> _Description of the task_
Write out each record below exactly, but not the pictures.

> _Information supplied_
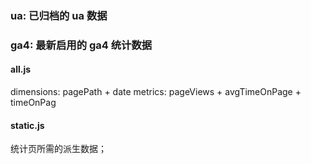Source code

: ### ua: 已归档的 ua 数据

### ga4: 最新启用的 ga4 统计数据

#### all.js

dimensions: pagePath + date
metrics: pageViews + avgTimeOnPage + timeOnPag

#### static.js

统计页所需的派生数据；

> _Solution to the exercise_
Source code

: ### ua: 已归档的 ua 数据

### ga4: 最新启用的 ga4 统计数据

#### all.js

dimensions: pagePath + date
metrics: pageViews + avgTimeOnPage + timeOnPag

#### static.js

统计页所需的派生数据；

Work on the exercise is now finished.